No segundo tipo de ambiente, cada um tenta sempre se desafiar a aprender coisas novas e, portanto, se dispõe a errar. “Aqui o objetivo é melhorar. Na prática, significa tentar realizar coisas que não se sabe bem; o foco é o que não se sabe”, explicou.

Tendo como público principal professores e gestores escolares, Eduardo questionou se, para os alunos, estaria claro o que a escola é um ambiente de desenvolvimento. Os educadores da plateia disseram que não e contaram os porquês disso. Claro que a quantidade de avaliações que cobram uma resposta certa apareceram como as “vilãs”, sendo uma das principais razões para que os alunos vejam a escola como uma zona para demonstrar boa performance, em vez de um espaço para explorar e aprender.
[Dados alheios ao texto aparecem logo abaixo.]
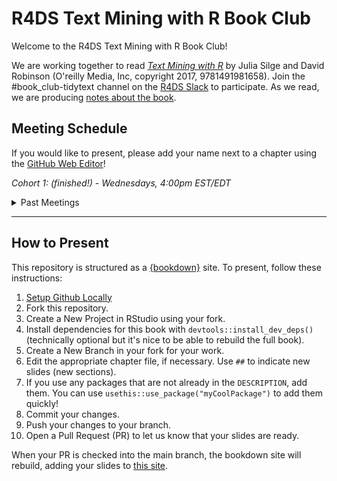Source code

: # R4DS Text Mining with R Book Club

Welcome to the R4DS Text Mining with R Book Club!

We are working together to read [_Text Mining with R_](https://www.tidytextmining.com/) by Julia Silge and David Robinson (O'reilly Media, Inc, copyright 2017, 9781491981658).
Join the #book_club-tidytext channel on the [R4DS Slack](https://r4ds.io/join) to participate.
As we read, we are producing [notes about the book](https://r4ds.github.io/bookclub-tidytext/).

## Meeting Schedule

If you would like to present, please add your name next to a chapter using the [GitHub Web Editor](https://youtu.be/d41oc2OMAuI)!

*Cohort 1: (finished!) - Wednesdays, 4:00pm EST/EDT*

<details>
  <summary> Past Meetings </summary>
  
- 2021-09-22: Introduction - Shamsuddeen
- 2021-09-30: Chapter 1: The tidy text format - Kim
- 2021-10-06: Chapter 2: Sentiment analysis with tidy data - Shamsuddeen
- 2021-10-13: Chapter 3: Analyzing word and document frequency - Pavitra
- 2021-11-10: Chapter 4: Relationships between words - Justin D.
- 2021-10-27: Chapter 5: Converting to and from non-tidy formats - Pavitra
- 2021-11-17: Chapter 6: Topic modeling - Justin D.
- 2021-12-01: Chapter 7: Case study: comparing Twitter archives - Shamsuddeen
- 2021-12-08: Chapters 8-9: Case studies - Layla & Justin D.
</details>

<hr>


## How to Present

This repository is structured as a [{bookdown}](https://CRAN.R-project.org/package=bookdown) site.
To present, follow these instructions:

1. [Setup Github Locally](https://www.youtube.com/watch?v=hNUNPkoledI)
2. Fork this repository.
3. Create a New Project in RStudio using your fork.
4. Install dependencies for this book with `devtools::install_dev_deps()` (technically optional but it's nice to be able to rebuild the full book).
5. Create a New Branch in your fork for your work.
6. Edit the appropriate chapter file, if necessary. Use `##` to indicate new slides (new sections).
7. If you use any packages that are not already in the `DESCRIPTION`, add them. You can use `usethis::use_package("myCoolPackage")` to add them quickly!
8. Commit your changes.
9. Push your changes to your branch.
10. Open a Pull Request (PR) to let us know that your slides are ready.

When your PR is checked into the main branch, the bookdown site will rebuild, adding your slides to [this site](https://r4ds.github.io/bookclub-tidytext/).

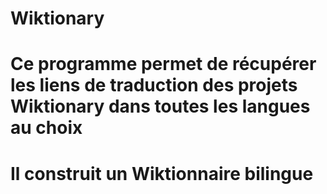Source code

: # Wiktionary

# Ce programme permet de récupérer les liens de traduction des projets Wiktionary dans toutes les langues au choix
# Il construit un Wiktionnaire bilingue
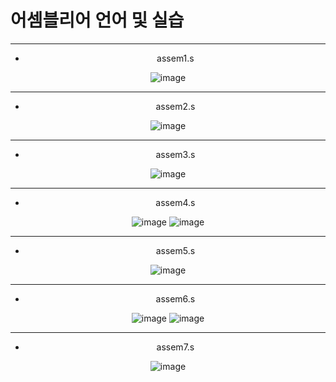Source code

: #  어셈블리어 언어 및 실습 
___
<center>
  
* assem1.s

![image](https://user-images.githubusercontent.com/60125497/123222882-57d70d00-d50b-11eb-89bf-041153f6b6dc.png)
___ 
* assem2.s

![image](https://user-images.githubusercontent.com/60125497/123223146-9c62a880-d50b-11eb-9628-2611a813f17a.png)
___
* assem3.s

![image](https://user-images.githubusercontent.com/60125497/123223365-cd42dd80-d50b-11eb-98a7-afe3cd312b76.png)

___
* assem4.s
        
![image](https://user-images.githubusercontent.com/60125497/123223543-eea3c980-d50b-11eb-9607-fe54d805a33e.png)
![image](https://user-images.githubusercontent.com/60125497/123223577-f6636e00-d50b-11eb-8e21-46eef6d10c9b.png)

___
* assem5.s

![image](https://user-images.githubusercontent.com/60125497/123223758-214dc200-d50c-11eb-86ee-ff89513bf816.png)

___
* assem6.s

![image](https://user-images.githubusercontent.com/60125497/123223866-39bddc80-d50c-11eb-96ea-ac1004fb7141.png)
![image](https://user-images.githubusercontent.com/60125497/123223898-417d8100-d50c-11eb-8b1c-77bee6d48ff4.png)

___
* assem7.s

![image](https://user-images.githubusercontent.com/60125497/123224018-5c4ff580-d50c-11eb-8f8f-08db29e86bf6.png)

</center>
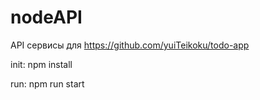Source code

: # nodeAPI
API сервисы для https://github.com/yuiTeikoku/todo-app

init: npm install

run: npm run start
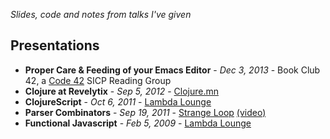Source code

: _Slides, code and notes from talks I've given_

## Presentations ##
* **Proper Care & Feeding of your Emacs Editor** - _Dec 3, 2013_ - Book Club 42, a [Code 42](http://www.code42.com/careers/) SICP Reading Group
* **Clojure at Revelytix** - _Sep 5, 2012_ - [Clojure.mn](http://clojure.mn/)
* **ClojureScript** - _Oct 6, 2011_ - [Lambda Lounge](http://lambdalounge.org/)
* **Parser Combinators** - _Sep 19, 2011_ - [Strange Loop](https://thestrangeloop.com/) [(video)](http://www.infoq.com/presentations/Parser-Combinators)
* **Functional Javascript** - _Feb 5, 2009_ - [Lambda Lounge](http://lambdalounge.org/)
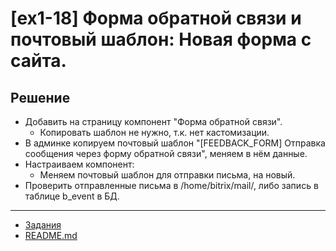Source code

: # [ex1-18] Форма обратной связи и почтовый шаблон: Новая форма с сайта.

## Решение

* Добавить на страницу компонент "Форма обратной связи".
    * Копировать шаблон не нужно, т.к. нет кастомизации.
* В админке копируем почтовый шаблон "[FEEDBACK_FORM] Отправка сообщения через форму обратной связи", меняем в нём данные.
* Настраиваем компонент:
    * Меняем почтовый шаблон для отправки письма, на новый.
* Проверить отправленные письма в /home/bitrix/mail/, либо запись в таблице b_event в БД.

____
* [Задания](../tasks.md)
* [README.md](../../README.md)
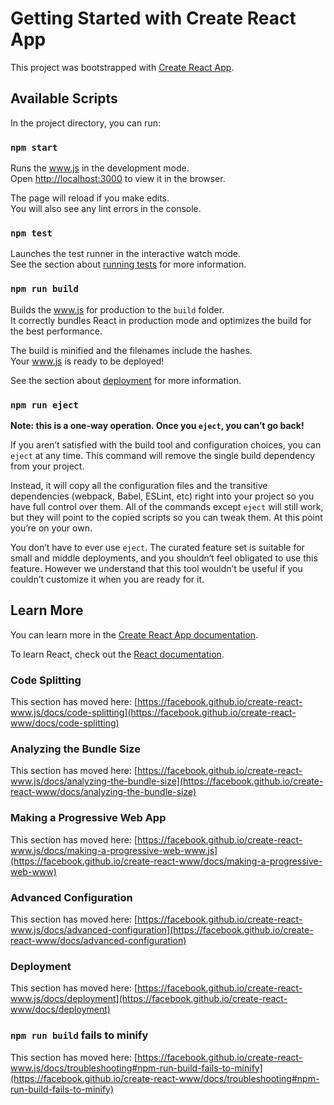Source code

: # Getting Started with Create React App

This project was bootstrapped with [Create React App](https://github.com/facebook/create-react-www).

## Available Scripts

In the project directory, you can run:

### `npm start`

Runs the www.js in the development mode.\
Open [http://localhost:3000](http://localhost:3000) to view it in the browser.

The page will reload if you make edits.\
You will also see any lint errors in the console.

### `npm test`

Launches the test runner in the interactive watch mode.\
See the section about [running tests](https://facebook.github.io/create-react-www/docs/running-tests) for more information.

### `npm run build`

Builds the www.js for production to the `build` folder.\
It correctly bundles React in production mode and optimizes the build for the best performance.

The build is minified and the filenames include the hashes.\
Your www.js is ready to be deployed!

See the section about [deployment](https://facebook.github.io/create-react-www/docs/deployment) for more information.

### `npm run eject`

**Note: this is a one-way operation. Once you `eject`, you can’t go back!**

If you aren’t satisfied with the build tool and configuration choices, you can `eject` at any time. This command will remove the single build dependency from your project.

Instead, it will copy all the configuration files and the transitive dependencies (webpack, Babel, ESLint, etc) right into your project so you have full control over them. All of the commands except `eject` will still work, but they will point to the copied scripts so you can tweak them. At this point you’re on your own.

You don’t have to ever use `eject`. The curated feature set is suitable for small and middle deployments, and you shouldn’t feel obligated to use this feature. However we understand that this tool wouldn’t be useful if you couldn’t customize it when you are ready for it.

## Learn More

You can learn more in the [Create React App documentation](https://facebook.github.io/create-react-www/docs/getting-started).

To learn React, check out the [React documentation](https://reactjs.org/).

### Code Splitting

This section has moved here: [https://facebook.github.io/create-react-www.js/docs/code-splitting](https://facebook.github.io/create-react-www/docs/code-splitting)

### Analyzing the Bundle Size

This section has moved here: [https://facebook.github.io/create-react-www.js/docs/analyzing-the-bundle-size](https://facebook.github.io/create-react-www/docs/analyzing-the-bundle-size)

### Making a Progressive Web App

This section has moved here: [https://facebook.github.io/create-react-www.js/docs/making-a-progressive-web-www.js](https://facebook.github.io/create-react-www/docs/making-a-progressive-web-www)

### Advanced Configuration

This section has moved here: [https://facebook.github.io/create-react-www.js/docs/advanced-configuration](https://facebook.github.io/create-react-www/docs/advanced-configuration)

### Deployment

This section has moved here: [https://facebook.github.io/create-react-www.js/docs/deployment](https://facebook.github.io/create-react-www/docs/deployment)

### `npm run build` fails to minify

This section has moved here: [https://facebook.github.io/create-react-www.js/docs/troubleshooting#npm-run-build-fails-to-minify](https://facebook.github.io/create-react-www/docs/troubleshooting#npm-run-build-fails-to-minify)
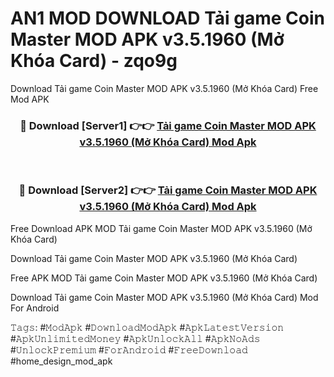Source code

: # AN1 MOD DOWNLOAD Tải game Coin Master MOD APK v3.5.1960 (Mở Khóa Card) - zqo9g
Download Tải game Coin Master MOD APK v3.5.1960 (Mở Khóa Card) Free Mod APK

<div align="center">
<h3>🔴 Download [Server1] 👉👉 <a href="https://apk-comot.site?title=Tải_game_Coin_Master_MOD_APK_v3.5.1960_(Mở_Khóa_Card)">Tải game Coin Master MOD APK v3.5.1960 (Mở Khóa Card) Mod Apk</a></h3><br>

<h3>🔴 Download [Server2] 👉👉 <a href="https://apk-comot.site?title=Tải_game_Coin_Master_MOD_APK_v3.5.1960_(Mở_Khóa_Card)">Tải game Coin Master MOD APK v3.5.1960 (Mở Khóa Card) Mod Apk</a></h3>
</div>


Free Download APK MOD Tải game Coin Master MOD APK v3.5.1960 (Mở Khóa Card)

Download Tải game Coin Master MOD APK v3.5.1960 (Mở Khóa Card) 

Free APK MOD Tải game Coin Master MOD APK v3.5.1960 (Mở Khóa Card) 

Download Tải game Coin Master MOD APK v3.5.1960 (Mở Khóa Card) Mod For Android

𝚃𝚊𝚐𝚜: #𝙼𝚘𝚍𝙰𝚙𝚔 #𝙳𝚘𝚠𝚗𝚕𝚘𝚊𝚍𝙼𝚘𝚍𝙰𝚙𝚔 #𝙰𝚙𝚔𝙻𝚊𝚝𝚎𝚜𝚝𝚅𝚎𝚛𝚜𝚒𝚘𝚗 #𝙰𝚙𝚔𝚄𝚗𝚕𝚒𝚖𝚒𝚝𝚎𝚍𝙼𝚘𝚗𝚎𝚢 #𝙰𝚙𝚔𝚄𝚗𝚕𝚘𝚌𝚔𝙰𝚕𝚕 #𝙰𝚙𝚔𝙽𝚘𝙰𝚍𝚜 #𝚄𝚗𝚕𝚘𝚌𝚔𝙿𝚛𝚎𝚖𝚒𝚞𝚖 #𝙵𝚘𝚛𝙰𝚗𝚍𝚛𝚘𝚒𝚍 #𝙵𝚛𝚎𝚎𝙳𝚘𝚠𝚗𝚕𝚘𝚊𝚍 #home_design_mod_apk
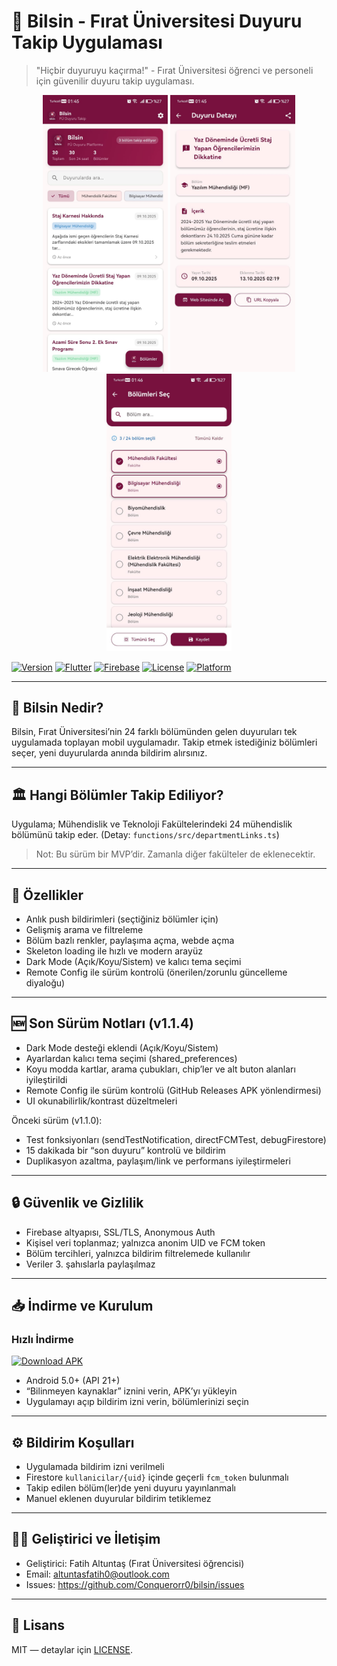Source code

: # 📱 Bilsin - Fırat Üniversitesi Duyuru Takip Uygulaması

> "Hiçbir duyuruyu kaçırma!" - Fırat Üniversitesi öğrenci ve personeli için güvenilir duyuru takip uygulaması.

<div align="center">
  <!-- Gerçek ekran görüntüleri -->
  <img src="assets/screenshots/home_screen.jpg" alt="Ana Sayfa" width="200"/>
  <img src="assets/screenshots/announcements_screen.jpg" alt="Duyurular" width="200"/>
  <img src="assets/screenshots/departments_screen.jpg" alt="Bölümler" width="200"/>
  
</div>

[![Version](https://img.shields.io/badge/version-1.1.1-blue.svg)](https://github.com/Conquerorr0/bilsin/releases/tag/v1.1.1)
[![Flutter](https://img.shields.io/badge/Flutter-3.8.1%2B-blue.svg)](https://flutter.dev/)
[![Firebase](https://img.shields.io/badge/Firebase-%E2%9C%93-orange.svg)](https://firebase.google.com/)
[![License](https://img.shields.io/badge/license-MIT-green.svg)](LICENSE)
[![Platform](https://img.shields.io/badge/platform-Android%20%7C%20iOS-lightgrey.svg)](https://flutter.dev/)

---

## 🎯 Bilsin Nedir?

Bilsin, Fırat Üniversitesi’nin 24 farklı bölümünden gelen duyuruları tek uygulamada toplayan mobil uygulamadır. Takip etmek istediğiniz bölümleri seçer, yeni duyurularda anında bildirim alırsınız.

---

## 🏛️ Hangi Bölümler Takip Ediliyor?

Uygulama; Mühendislik ve Teknoloji Fakültelerindeki 24 mühendislik bölümünü takip eder. (Detay: `functions/src/departmentLinks.ts`)

> Not: Bu sürüm bir MVP’dir. Zamanla diğer fakülteler de eklenecektir.

---

## 🔔 Özellikler

- Anlık push bildirimleri (seçtiğiniz bölümler için)
- Gelişmiş arama ve filtreleme
- Bölüm bazlı renkler, paylaşıma açma, webde açma
- Skeleton loading ile hızlı ve modern arayüz
- Dark Mode (Açık/Koyu/Sistem) ve kalıcı tema seçimi
- Remote Config ile sürüm kontrolü (önerilen/zorunlu güncelleme diyaloğu)

---

## 🆕 Son Sürüm Notları (v1.1.4)

- Dark Mode desteği eklendi (Açık/Koyu/Sistem)
- Ayarlardan kalıcı tema seçimi (shared_preferences)
- Koyu modda kartlar, arama çubukları, chip’ler ve alt buton alanları iyileştirildi
- Remote Config ile sürüm kontrolü (GitHub Releases APK yönlendirmesi)
- UI okunabilirlik/kontrast düzeltmeleri

Önceki sürüm (v1.1.0):
- Test fonksiyonları (sendTestNotification, directFCMTest, debugFirestore)
- 15 dakikada bir “son duyuru” kontrolü ve bildirim
- Duplikasyon azaltma, paylaşım/link ve performans iyileştirmeleri

---

## 🔒 Güvenlik ve Gizlilik

- Firebase altyapısı, SSL/TLS, Anonymous Auth
- Kişisel veri toplanmaz; yalnızca anonim UID ve FCM token
- Bölüm tercihleri, yalnızca bildirim filtrelemede kullanılır
- Veriler 3. şahıslarla paylaşılmaz

---

## 📥 İndirme ve Kurulum

### Hızlı İndirme
[![Download APK](https://img.shields.io/badge/Download-APK-green.svg?style=for-the-badge&logo=android)](https://github.com/Conquerorr0/bilsin/releases/latest/download/app-release.apk)

- Android 5.0+ (API 21+)
- “Bilinmeyen kaynaklar” iznini verin, APK’yı yükleyin
- Uygulamayı açıp bildirim izni verin, bölümlerinizi seçin

---

## ⚙️ Bildirim Koşulları

- Uygulamada bildirim izni verilmeli
- Firestore `kullanicilar/{uid}` içinde geçerli `fcm_token` bulunmalı
- Takip edilen bölüm(ler)de yeni duyuru yayınlanmalı
- Manuel eklenen duyurular bildirim tetiklemez

---

## 👨‍💻 Geliştirici ve İletişim

- Geliştirici: Fatih Altuntaş (Fırat Üniversitesi öğrencisi)
- Email: altuntasfatih0@outlook.com
- Issues: https://github.com/Conquerorr0/bilsin/issues

---

## 📄 Lisans

MIT — detaylar için [LICENSE](LICENSE).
Na prática, usando um sistema online que faz quizzes que mostra resultados na hora, o palestrante deu um exemplo de como os professores podem avaliar o que os estudantes pensam e compreendem de um tema, sem precisar fazer exames formais. A ideia é usar as respostas dos alunos para poder seguir a aula por um determinado caminho, e não dar notas.

As respostas aos formulários online são projetadas em formatos variados: como estatísticas, nuvem de palavras ou listas, mas normalmente sem identificar quem deu cada resposta. A experiência na sala se torna interativa e sem a pressão por demonstrar que se sabe a resposta certa.

Eduardo, contudo, alerta que não basta abrir mão de avaliações formais para se mudar a mentalidade dos alunos. Os educadores precisam criar um ambiente que seja acolhedor com os erros, mostrar a relevância prática do que está sendo visto em sala de aula e, também, ser um exemplo de aprendizagem constante. “Nós temos de nos colocar numa zona de desenvolvimento – e tornar visível para os alunos como estamos tentando nos aperfeiçoar”, afirmou. Confira, no vídeo abaixo, alguns destaques do evento.

Aprendizagem constante
Levar a cabo mini avaliações constantes em sala de aula, como na proposta por Eduardo Briceño durante a Bett UK, é possível mesmo quando não se dispõe de dispositivos e internet. Arthur Galamba, brasileiro que trabalha com a formação docente na King’s College, recebeu uma delegação de educadores brasileiros e contou que é muito comum os professores ingleses distribuírem pequenos quadros brancos aos alunos. Assim, podem ir fazendo perguntas e lendo as respostas várias vezes durante a aula, para perceber o quanto a turma está acompanhando de um assunto, onde estão as dúvidas.

“Eu achei pedagogicamente transformadora a utilização de quadros brancos para a avaliação de aprendizagem dos pequenos. É fácil, barato, serve para qualquer tipo de layout da sala e realmente transforma a maneira de interagir”, disse Arthur, que teve experiência de cerca de uma década como professor no Brasil antes de se mudar para o Reino Unido.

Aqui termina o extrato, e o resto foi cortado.